The reality is, project managers are sometimes caught between two conflicting imperatives:
- To get the job done – which requires them to focus on helping the team.
- To satisfy the requirements of project management standards mandated by their organisations or PMOs.
Many project managers focus on the latter, completely ignoring the former. Now, I’m not advocating the wholesale dumping of standards. These should be followed wherever appropriate, but only insofar as they contribute to the project. A lot of process-related stuff is simply administrative stuff that the team will see as irrelevant – stuff that a project manager has to do, but doesn’t contribute to project success. On the other hand, there are several things – not mandated by methodologies – that a project managers can do to really help the team focus on outcomes. Here are some of them:
- Minimise distractions and irritants: This amounts to keeping bureaucratic overhead inflicted on the team to a bare minimum. The project manager should be taking care of all administrative work, involving team members only when absolutely necessary. A distraction (or should I say, irritant) familiar to most is the unnecessary meeting. Forget regular status meetings, if possible. If you absolutely must have it, restrict it to a 10 minute stand-up affair.
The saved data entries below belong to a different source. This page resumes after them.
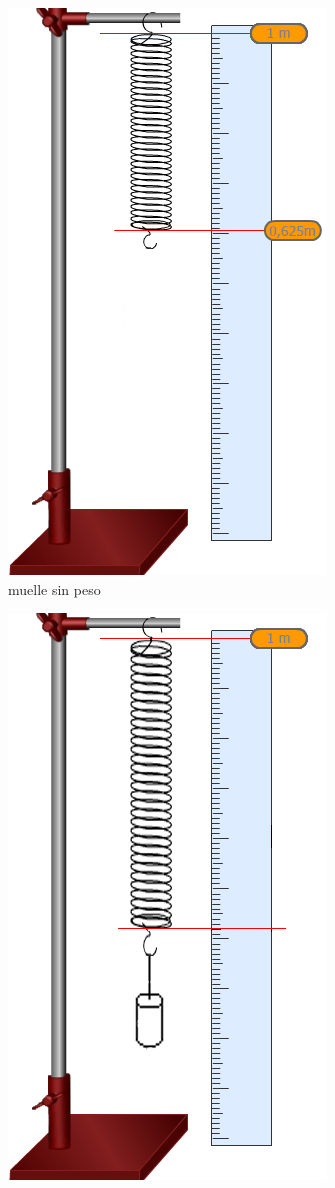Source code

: \documentclass[12pt,a4paper]{book}
\begin{document}
\begin{figure}[h!]
\centering
\begin{subfigure}[b]{0.3\linewidth}
\includegraphics[scale=0.35]{muelle-dibujo1.png}
\caption{muelle sin peso}
\label{fig: muelle sin peso}
\end{subfigure}
\begin{subfigure}[b]{0.3\linewidth}
\includegraphics[scale=0.35]{muelle-dibujo2.png}

\end{subfigure}
\end{figure}
\end{document}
- No surprises: A project manager needs to anticipate potential problems or risks. In my opinion one of the main functions of a project manager is to foresee and avoid nasty surprises, or project banana skins as I’ve called them in an earlier piece.
- Empower the team: Those who do the work are best placed to make decisions regarding the work. Sure, the project manager needs to ensure that decisions made are consistent with project goals and don’t create any conflict, but the decision itself is best left to the experts who are doing the work. This brings me to the last point which is to
- Get out of the way: The project team knows what they have to do. Leave them to it. Many project managers (particularly those with a strong technical background) feel the compulsive need to get involved in details. Team members will view such behaviour as interference at best, or micromanagement at worst. Don’t do it.
Processes and methodologies sometimes get in the way of project work because of the undue importance accorded to these by project (and programme) managers who really should know better. Despite the requirements of PMOs, the real aim of a project isn’t the creation of project management artefacts. Project managers are far better served by focusing on the objectives of the project, and helping their teams do the same. Methodologies and processes should be tailored to help one do so – even on a per-project basis, if necessary. Remember, they are only the means, not the end.